Hüseyin ameliyathaneye biraz daha uzak bir duvar kenarında Demet'in yanında ayakta duruyordu. Şöyle bir salona doğru baktı. Herkes darmadağınıktı. Bir canın ne denli kıymetli olduğunu şu dört duvar arasında 30m2 alanda anlayabildi. Hele ki bu can herkesin canından bir parçaysa ister on ister yüz kişi olsun hepsine de aynı acıyı veriyordu. Tabi anne ve babasının çektiği yangının ne denli büyük olduğunun bilemezdi. Gözünün önüne ilk Demet geldi, hâlâ kaçırılmanın etkisinde kalmış yetmezmiş gibi birde arkadaşı vurulmuştu. Durgun bir halde gözlerinin bir noktaya dikmiş bakıyordu. Az ileride okul arkadaşları, öğretmenleri ve mahalleden komşular vardı. Teyzeler Yasin okumaya çoktan başlamışlar. Zeliha teyze ve Ayşe darmaduman.

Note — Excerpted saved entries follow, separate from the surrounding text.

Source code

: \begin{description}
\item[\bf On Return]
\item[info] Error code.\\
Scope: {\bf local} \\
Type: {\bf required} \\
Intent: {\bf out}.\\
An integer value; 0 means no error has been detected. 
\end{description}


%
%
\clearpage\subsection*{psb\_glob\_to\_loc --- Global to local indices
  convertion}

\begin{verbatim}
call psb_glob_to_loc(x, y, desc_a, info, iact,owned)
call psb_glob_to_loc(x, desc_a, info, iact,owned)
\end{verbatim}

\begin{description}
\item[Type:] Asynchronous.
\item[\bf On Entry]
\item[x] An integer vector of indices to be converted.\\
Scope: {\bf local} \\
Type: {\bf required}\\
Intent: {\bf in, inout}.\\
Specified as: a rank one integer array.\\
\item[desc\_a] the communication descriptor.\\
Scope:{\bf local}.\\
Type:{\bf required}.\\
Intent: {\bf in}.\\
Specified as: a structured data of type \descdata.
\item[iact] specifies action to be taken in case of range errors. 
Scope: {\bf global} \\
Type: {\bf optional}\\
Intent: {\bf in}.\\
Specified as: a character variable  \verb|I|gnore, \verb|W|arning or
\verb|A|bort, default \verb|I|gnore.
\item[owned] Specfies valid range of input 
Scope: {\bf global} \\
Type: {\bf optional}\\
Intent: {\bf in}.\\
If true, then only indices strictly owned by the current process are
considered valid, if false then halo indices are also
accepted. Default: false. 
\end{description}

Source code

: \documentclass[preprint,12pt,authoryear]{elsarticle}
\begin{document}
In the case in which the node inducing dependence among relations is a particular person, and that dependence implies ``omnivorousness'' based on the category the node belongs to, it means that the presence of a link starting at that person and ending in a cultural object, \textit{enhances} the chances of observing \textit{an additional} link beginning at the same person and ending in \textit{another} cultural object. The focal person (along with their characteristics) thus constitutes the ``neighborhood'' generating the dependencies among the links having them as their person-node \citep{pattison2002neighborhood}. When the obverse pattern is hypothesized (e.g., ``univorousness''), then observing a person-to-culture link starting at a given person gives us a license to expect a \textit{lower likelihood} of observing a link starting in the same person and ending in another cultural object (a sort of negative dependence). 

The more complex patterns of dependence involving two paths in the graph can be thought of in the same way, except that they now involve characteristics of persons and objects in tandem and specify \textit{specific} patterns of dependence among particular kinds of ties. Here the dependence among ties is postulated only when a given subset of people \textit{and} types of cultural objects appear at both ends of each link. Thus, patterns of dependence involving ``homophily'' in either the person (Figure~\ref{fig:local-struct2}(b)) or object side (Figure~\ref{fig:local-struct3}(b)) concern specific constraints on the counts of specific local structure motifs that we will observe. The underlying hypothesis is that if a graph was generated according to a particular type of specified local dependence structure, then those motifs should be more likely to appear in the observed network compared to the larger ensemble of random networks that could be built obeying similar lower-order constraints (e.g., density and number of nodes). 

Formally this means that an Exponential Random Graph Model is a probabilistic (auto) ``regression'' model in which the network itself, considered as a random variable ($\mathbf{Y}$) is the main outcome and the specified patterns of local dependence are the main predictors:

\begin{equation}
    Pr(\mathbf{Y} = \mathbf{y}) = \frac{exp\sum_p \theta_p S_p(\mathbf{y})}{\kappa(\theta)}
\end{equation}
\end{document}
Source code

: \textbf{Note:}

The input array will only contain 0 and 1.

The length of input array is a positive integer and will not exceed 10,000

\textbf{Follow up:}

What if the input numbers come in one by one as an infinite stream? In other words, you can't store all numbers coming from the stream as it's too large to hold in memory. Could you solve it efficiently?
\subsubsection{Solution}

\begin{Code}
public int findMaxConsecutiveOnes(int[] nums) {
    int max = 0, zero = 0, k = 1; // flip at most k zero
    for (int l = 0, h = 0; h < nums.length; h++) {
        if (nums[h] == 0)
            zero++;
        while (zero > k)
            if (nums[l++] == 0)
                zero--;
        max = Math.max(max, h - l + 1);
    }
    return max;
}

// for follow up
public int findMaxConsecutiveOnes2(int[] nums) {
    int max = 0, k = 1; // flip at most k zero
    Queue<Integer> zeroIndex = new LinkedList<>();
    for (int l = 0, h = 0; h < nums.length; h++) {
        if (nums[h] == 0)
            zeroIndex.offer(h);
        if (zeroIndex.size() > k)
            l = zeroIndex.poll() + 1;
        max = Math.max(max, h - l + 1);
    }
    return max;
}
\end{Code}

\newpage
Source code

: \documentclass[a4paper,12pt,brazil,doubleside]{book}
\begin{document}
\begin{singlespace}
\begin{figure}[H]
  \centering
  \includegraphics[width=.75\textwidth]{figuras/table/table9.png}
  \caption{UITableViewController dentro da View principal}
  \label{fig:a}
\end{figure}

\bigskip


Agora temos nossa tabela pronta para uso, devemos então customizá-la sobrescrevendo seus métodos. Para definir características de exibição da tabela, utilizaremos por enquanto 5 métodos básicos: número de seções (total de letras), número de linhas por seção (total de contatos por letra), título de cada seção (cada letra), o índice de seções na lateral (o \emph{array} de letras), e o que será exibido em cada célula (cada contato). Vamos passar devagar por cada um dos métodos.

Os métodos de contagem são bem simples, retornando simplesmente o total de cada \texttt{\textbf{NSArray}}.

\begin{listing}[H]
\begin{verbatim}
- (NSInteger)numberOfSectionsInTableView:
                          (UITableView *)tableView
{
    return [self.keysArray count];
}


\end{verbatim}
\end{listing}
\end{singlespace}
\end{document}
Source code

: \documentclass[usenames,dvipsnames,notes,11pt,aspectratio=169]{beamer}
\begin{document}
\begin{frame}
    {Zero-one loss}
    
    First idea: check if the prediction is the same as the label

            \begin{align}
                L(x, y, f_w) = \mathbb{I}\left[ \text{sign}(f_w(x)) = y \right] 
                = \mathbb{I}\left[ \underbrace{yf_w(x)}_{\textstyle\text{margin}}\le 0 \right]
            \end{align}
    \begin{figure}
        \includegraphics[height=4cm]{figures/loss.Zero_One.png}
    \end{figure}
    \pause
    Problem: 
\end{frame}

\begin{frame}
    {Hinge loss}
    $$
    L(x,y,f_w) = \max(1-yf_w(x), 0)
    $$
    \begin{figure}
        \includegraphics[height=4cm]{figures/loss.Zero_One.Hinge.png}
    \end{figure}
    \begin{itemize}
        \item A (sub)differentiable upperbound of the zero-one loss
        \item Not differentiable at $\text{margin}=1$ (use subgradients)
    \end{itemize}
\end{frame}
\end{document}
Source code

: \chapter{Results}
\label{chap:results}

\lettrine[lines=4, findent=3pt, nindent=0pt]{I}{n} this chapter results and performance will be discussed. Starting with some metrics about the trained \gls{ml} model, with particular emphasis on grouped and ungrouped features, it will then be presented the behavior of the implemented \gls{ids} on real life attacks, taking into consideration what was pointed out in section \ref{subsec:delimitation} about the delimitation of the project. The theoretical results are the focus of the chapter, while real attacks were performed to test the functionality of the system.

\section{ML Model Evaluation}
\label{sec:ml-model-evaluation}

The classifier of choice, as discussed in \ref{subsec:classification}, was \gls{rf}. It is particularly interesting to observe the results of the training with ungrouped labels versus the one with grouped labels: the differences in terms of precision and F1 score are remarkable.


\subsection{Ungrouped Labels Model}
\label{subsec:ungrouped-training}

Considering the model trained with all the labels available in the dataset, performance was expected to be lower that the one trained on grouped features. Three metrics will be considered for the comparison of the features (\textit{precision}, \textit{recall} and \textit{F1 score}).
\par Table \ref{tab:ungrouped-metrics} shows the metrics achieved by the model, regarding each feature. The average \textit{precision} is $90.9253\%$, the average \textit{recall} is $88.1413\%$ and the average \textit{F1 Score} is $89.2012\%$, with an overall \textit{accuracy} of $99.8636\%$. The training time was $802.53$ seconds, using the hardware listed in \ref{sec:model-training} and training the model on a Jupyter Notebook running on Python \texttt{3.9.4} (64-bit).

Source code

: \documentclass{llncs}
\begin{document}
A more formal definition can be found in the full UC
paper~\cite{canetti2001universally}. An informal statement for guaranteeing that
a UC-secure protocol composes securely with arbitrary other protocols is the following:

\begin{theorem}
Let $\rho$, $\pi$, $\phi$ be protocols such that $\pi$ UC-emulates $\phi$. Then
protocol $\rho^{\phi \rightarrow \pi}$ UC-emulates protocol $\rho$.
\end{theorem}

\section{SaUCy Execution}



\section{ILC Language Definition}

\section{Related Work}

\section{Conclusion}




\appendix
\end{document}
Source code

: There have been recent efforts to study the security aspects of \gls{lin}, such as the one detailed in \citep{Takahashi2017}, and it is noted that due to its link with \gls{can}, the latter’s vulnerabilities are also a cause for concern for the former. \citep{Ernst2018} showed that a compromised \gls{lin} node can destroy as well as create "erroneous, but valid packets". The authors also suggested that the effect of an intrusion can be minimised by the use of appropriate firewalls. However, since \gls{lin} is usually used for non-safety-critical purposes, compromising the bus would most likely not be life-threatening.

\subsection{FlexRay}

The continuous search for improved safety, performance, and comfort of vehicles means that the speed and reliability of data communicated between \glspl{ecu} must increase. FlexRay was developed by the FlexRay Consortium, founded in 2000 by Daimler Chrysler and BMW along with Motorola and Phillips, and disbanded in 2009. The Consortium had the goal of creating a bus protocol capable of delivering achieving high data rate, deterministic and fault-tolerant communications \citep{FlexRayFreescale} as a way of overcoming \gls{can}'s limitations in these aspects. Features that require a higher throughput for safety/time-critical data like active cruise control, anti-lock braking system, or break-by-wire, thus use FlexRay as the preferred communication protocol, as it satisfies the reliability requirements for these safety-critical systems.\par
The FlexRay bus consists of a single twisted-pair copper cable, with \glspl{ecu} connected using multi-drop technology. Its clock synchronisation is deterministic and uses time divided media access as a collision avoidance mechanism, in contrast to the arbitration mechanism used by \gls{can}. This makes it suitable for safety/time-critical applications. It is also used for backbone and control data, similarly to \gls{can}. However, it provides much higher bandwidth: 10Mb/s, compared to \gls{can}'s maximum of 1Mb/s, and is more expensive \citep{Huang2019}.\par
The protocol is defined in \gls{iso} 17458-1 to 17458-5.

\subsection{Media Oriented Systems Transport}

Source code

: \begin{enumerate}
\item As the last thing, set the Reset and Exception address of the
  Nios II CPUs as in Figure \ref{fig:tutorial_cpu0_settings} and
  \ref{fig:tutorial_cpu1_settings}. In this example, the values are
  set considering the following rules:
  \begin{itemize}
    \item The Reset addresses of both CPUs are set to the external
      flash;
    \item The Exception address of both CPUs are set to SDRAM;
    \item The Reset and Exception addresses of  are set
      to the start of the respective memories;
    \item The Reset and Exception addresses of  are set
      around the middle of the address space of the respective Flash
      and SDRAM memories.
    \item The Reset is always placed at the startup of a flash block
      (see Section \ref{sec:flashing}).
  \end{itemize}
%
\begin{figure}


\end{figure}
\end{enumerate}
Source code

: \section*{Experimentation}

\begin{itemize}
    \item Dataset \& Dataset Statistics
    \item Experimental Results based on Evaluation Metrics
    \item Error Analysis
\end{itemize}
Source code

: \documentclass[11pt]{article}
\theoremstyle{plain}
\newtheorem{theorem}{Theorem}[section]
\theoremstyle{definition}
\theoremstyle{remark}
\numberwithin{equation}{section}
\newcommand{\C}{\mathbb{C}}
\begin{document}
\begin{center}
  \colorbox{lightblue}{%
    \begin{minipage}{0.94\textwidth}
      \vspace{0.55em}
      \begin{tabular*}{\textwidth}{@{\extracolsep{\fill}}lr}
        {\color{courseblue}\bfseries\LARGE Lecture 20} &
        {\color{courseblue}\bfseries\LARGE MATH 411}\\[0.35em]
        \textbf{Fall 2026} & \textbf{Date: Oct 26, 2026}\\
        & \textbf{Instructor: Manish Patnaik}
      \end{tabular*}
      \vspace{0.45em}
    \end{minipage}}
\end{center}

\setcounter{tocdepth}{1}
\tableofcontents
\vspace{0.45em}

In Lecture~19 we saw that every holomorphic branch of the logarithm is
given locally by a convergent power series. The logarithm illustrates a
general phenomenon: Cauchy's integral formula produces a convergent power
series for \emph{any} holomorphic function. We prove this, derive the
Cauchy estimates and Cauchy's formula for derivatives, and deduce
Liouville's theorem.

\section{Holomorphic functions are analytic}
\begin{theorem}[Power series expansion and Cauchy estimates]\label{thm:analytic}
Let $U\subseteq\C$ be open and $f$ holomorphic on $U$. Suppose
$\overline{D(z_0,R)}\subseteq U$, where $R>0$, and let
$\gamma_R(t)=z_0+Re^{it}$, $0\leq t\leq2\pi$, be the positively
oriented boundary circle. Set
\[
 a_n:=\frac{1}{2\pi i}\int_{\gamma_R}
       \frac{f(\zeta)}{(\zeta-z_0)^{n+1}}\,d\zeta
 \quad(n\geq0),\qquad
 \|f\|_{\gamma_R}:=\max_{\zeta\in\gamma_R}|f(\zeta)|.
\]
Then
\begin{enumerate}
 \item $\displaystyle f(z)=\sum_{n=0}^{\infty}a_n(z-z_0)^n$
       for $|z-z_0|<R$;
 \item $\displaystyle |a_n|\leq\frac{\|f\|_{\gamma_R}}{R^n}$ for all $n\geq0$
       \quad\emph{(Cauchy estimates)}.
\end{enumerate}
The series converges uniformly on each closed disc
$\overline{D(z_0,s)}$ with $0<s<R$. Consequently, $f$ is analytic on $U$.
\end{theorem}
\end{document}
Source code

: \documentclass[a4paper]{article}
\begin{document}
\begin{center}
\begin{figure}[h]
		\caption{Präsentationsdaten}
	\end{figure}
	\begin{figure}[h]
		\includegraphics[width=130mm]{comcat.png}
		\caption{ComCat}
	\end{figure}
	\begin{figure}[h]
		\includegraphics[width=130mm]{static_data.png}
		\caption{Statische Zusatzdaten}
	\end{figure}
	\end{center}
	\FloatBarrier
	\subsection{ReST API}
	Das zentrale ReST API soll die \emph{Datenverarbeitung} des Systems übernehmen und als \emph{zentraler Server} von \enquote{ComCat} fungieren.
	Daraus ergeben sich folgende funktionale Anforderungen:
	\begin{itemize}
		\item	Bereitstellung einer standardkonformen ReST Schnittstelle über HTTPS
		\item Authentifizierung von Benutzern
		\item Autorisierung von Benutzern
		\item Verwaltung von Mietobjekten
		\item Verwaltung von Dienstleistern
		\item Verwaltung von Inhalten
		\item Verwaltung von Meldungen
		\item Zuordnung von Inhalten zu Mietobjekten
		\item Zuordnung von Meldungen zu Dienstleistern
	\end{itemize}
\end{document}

Az ötesinde kapıya daha yakın olan Hatice teyze oğluna en yakın olan oydu, baba Kadir onun başında. Bir masum can için içeriden haber bekliyorlardı. Batuhan'ın annesi kapının kenarında dizlerinin üzerinde saçı başı dağınık bir vaziyette çökmüş bir şekilde oturuyor. Eşinin üzerine örttüğü cekete sarılmış şoka girmiş yaralı gibi olduğu yerde inliyordu. Oğlunun iyi olması için Allah ile anlaşmaya çalışıyor. Oruçlar tutacağını, kurbanlar keseceğini, fakir doyuracağını söylüyordu. Tek isteği Rabbinin bir kere daha ona evladını vermesiydi. Canını bağışlamasıydı.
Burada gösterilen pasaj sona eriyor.